■ TASK DETAILS: A single number is the expected answer: the count of lines in the listing that hold the word "algebra".
===== THE INPUT
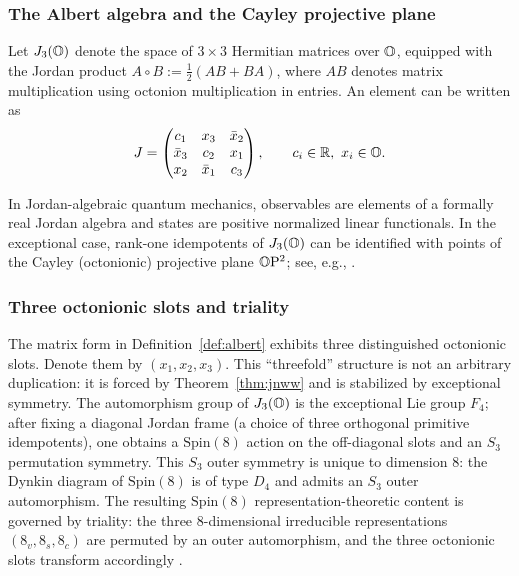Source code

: \subsubsection{The Albert algebra and the Cayley projective plane}
\begin{definition}
\label{def:albert}
Let $J_3(\OO)$ denote the space of $3\times 3$ Hermitian matrices over $\OO$,
equipped with the Jordan product $A\circ B:=\tfrac12(AB+BA)$, where $AB$ denotes matrix multiplication using octonion multiplication in entries.
An element can be written as
$$
J=\begin{pmatrix}
c_1 & x_3 & \bar{x}_2 \\
\bar{x}_3 & c_2 & x_1 \\
x_2 & \bar{x}_1 & c_3
\end{pmatrix},
\qquad c_i\in\RR,\ x_i\in\OO.
$$
\end{definition}

\begin{remark}
In Jordan-algebraic quantum mechanics, observables are elements of a formally real Jordan algebra and states are positive normalized linear functionals.
In the exceptional case, rank-one idempotents of $J_3(\OO)$ can be identified with points of the Cayley (octonionic) projective plane $\OO\mathrm{P}^2$; see, e.g., \cite{Baez2002,ConwaySmith2003}.
\end{remark}

\subsubsection{Three octonionic slots and triality}
The matrix form in Definition~\ref{def:albert} exhibits three distinguished octonionic slots. Denote them by $(x_1,x_2,x_3)$.
This ``threefold'' structure is not an arbitrary duplication: it is forced by Theorem~\ref{thm:jnww} and is stabilized by exceptional symmetry.
The automorphism group of $J_3(\OO)$ is the exceptional Lie group $F_4$; after fixing a diagonal Jordan frame (a choice of three orthogonal primitive idempotents), one obtains a $\mathrm{Spin}(8)$ action on the off-diagonal slots and an $S_3$ permutation symmetry.
This $S_3$ outer symmetry is unique to dimension $8$: the Dynkin diagram of $\mathrm{Spin}(8)$ is of type $D_4$ and admits an $S_3$ outer automorphism.
The resulting $\mathrm{Spin}(8)$ representation-theoretic content is governed by triality: the three $8$-dimensional irreducible representations $(8_v,8_s,8_c)$ are permuted by an outer automorphism, and the three octonionic slots transform accordingly \cite{Baez2002,GunaydinGursey1973}.

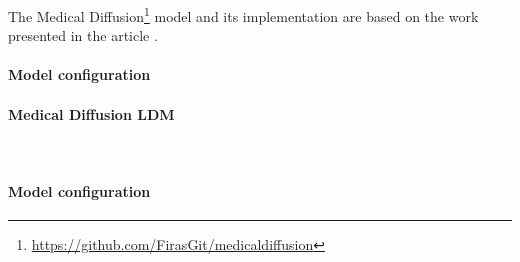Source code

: The Medical Diffusion\footnote{\url{https://github.com/FirasGit/medicaldiffusion}} model and its implementation are based on the work presented in the article \cite{https://doi.org/10.48550/arxiv.2211.03364}. 

\paragraph{Model configuration}



\paragraph{Medical Diffusion LDM}\mbox{}\\
\paragraph{Model configuration}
==========
■ SOLUTION TO THIS TASK: 2